Auf dem Ocean Highway wird es Tag. Als wir in Seaside starteten, war es noch dunkel. Das Urlaubsörtchen am Pazifik, in dem wir übernachteten, liegt anderthalb Autostunden von Oregons größter Stadt Portland entfernt. Viele ohnehin schon breite Strände an der 560 Kilometer langen Küste des »Biberstaates« verwandeln sich bei Ebbe zu unendlich weitem, feuchtem Sandland. Auch in Seaside.

Von September bis April sieht man dort Tausende »Gezeitenjäger«. Mit speziellen Rohren bohren sie im weichen, nassen Boden nach ihrer Lieblingsbeute: Schwertmuscheln.
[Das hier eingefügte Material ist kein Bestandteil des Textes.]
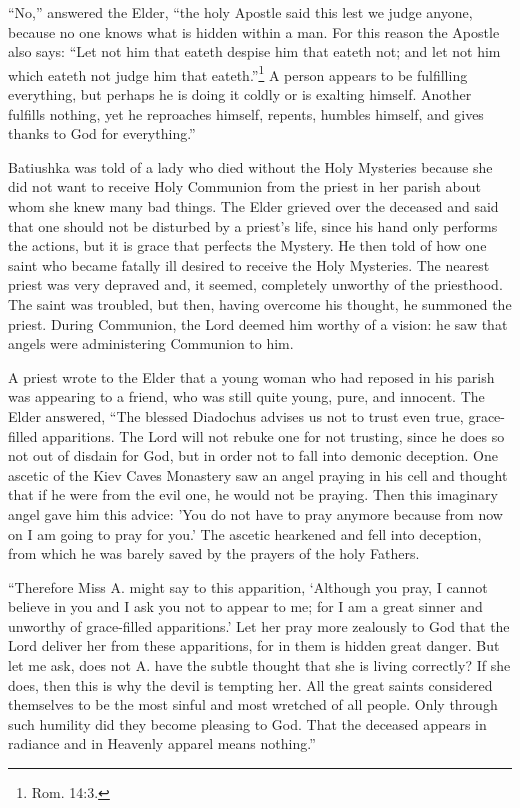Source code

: “No,” answered the Elder, “the holy Apostle said this lest we judge anyone, because no one knows what is hidden within a man. For this reason the Apostle also says: “Let not him that eateth despise him that eateth not; and let not him which eateth not judge him that eateth.”\footnote{Rom. 14:3.} A person appears to be fulfilling everything, but perhaps he is doing it coldly or is exalting himself. Another fulfills nothing, yet he reproaches himself, repents, humbles himself, and gives thanks to God for everything.”

Batiushka was told of a lady who died without the Holy Mysteries because she did not want to receive Holy Communion from the priest in her parish about whom she knew many bad things. The Elder grieved over the deceased and said that one should not be disturbed by a priest's life, since his hand only performs the actions, but it is grace that perfects the Mystery. He then told of how one saint who became fatally ill desired to receive the Holy Mysteries. The nearest priest was very depraved and, it seemed, completely unworthy of the priesthood. The saint was troubled, but then, having overcome his thought, he summoned the priest. During Communion, the Lord deemed him worthy of a vision: he saw that angels were administering Communion to him.

A priest wrote to the Elder that a young woman who had reposed in his parish was appearing to a friend, who was still quite young, pure, and innocent. The Elder answered, “The blessed Diadochus advises us not to trust even true, grace-filled apparitions. The Lord will not rebuke one for not trusting, since he does so not out of disdain for God, but in order not to fall into demonic deception. One ascetic of the Kiev Caves Monastery saw an angel praying in his cell and thought that if he were from the evil one, he would not be praying. Then this imaginary angel gave him this advice: 'You do not have to pray anymore because from now on I am going to pray for you.' The ascetic hearkened and fell into deception, from which he was barely saved by the prayers of the holy Fathers.

“Therefore Miss A. might say to this apparition, ‘Although you pray, I cannot believe in you and I ask you not to appear to me; for I am a great sinner and unworthy of grace-filled apparitions.' Let her pray more zealously to God that the Lord deliver her from these apparitions, for in them is hidden great danger. But let me ask, does not A. have the subtle thought that she is living correctly? If she does, then this is why the devil is tempting her. All the great saints considered themselves to be the most sinful and most wretched of all people. Only through such humility did they become pleasing to God. That the deceased appears in radiance and in Heavenly apparel means nothing.”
Denn weicht der Ozean zurück, vergraben sich die bis zu 25 Zentimeter großen Schalentiere schnell, um bis zur nächsten Flut nicht zu vertrocknen. Ihr saftiges und festes Fleisch schmeckt süßlich-nussig und ist sehr begehrt.

Wir wollen die Natur der Küste Oregons jedoch vor allem lebend sehen. Die Felsenklippe Tillamook Head, die sich am Rand der Stadt 360 Meter hoch erhebt, markiert den Anfang des Ecola State Parks. Dieses Refugium von Spezies, die alle Überlebenskünstler sind, ist unser nächstes Ziel.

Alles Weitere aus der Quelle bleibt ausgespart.